*THE PROBLEM:* Transcribe everything in the records exactly. Skip the images.

*SOURCE DATA:*

——

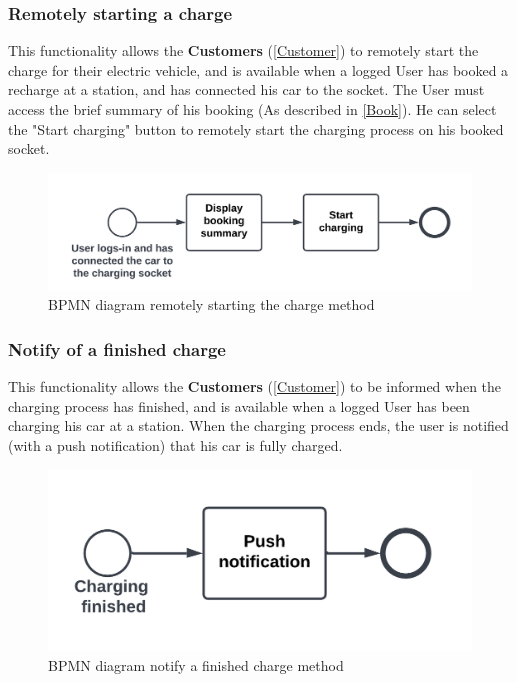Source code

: \subsubsection{Remotely starting a charge}
This functionality allows the \textbf{Customers} (\ref{Customer}) to remotely start the charge for their electric vehicle, and is available when a logged User has booked a recharge at a station, and has connected his car to the socket. 
The User must access the brief summary of his booking (As described in \ref{Book}).
He can select the "Start charging" button to remotely start the charging process on his booked socket.
\begin{figure}[H]
    \begin{center}
        \includegraphics[scale=0.2]{img/fun-rem-ch.png}
        \caption{BPMN diagram remotely starting the charge method}
    \end{center}
\end{figure}
\subsubsection{Notify of a finished charge}
This functionality allows the \textbf{Customers} (\ref{Customer}) to be informed when the charging process has finished, and is available when a logged User has been charging his car at a station.
When the charging process ends, the user is notified (with a push notification) that his car is fully charged.
\begin{figure}[H]
    \begin{center}
        \includegraphics[scale=0.2]{img/fun-not-fin.png}
        \caption{BPMN diagram notify a finished charge method}
    \end{center}
\end{figure}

——

*SOLVED EXERCISE:*
Source code

: \subsubsection{Remotely starting a charge}
This functionality allows the \textbf{Customers} (\ref{Customer}) to remotely start the charge for their electric vehicle, and is available when a logged User has booked a recharge at a station, and has connected his car to the socket. 
The User must access the brief summary of his booking (As described in \ref{Book}).
He can select the "Start charging" button to remotely start the charging process on his booked socket.
\begin{figure}[H]
    \begin{center}
        \includegraphics[scale=0.2]{img/fun-rem-ch.png}
        \caption{BPMN diagram remotely starting the charge method}
    \end{center}
\end{figure}
\subsubsection{Notify of a finished charge}
This functionality allows the \textbf{Customers} (\ref{Customer}) to be informed when the charging process has finished, and is available when a logged User has been charging his car at a station.
When the charging process ends, the user is notified (with a push notification) that his car is fully charged.
\begin{figure}[H]
    \begin{center}
        \includegraphics[scale=0.2]{img/fun-not-fin.png}
        \caption{BPMN diagram notify a finished charge method}
    \end{center}
\end{figure}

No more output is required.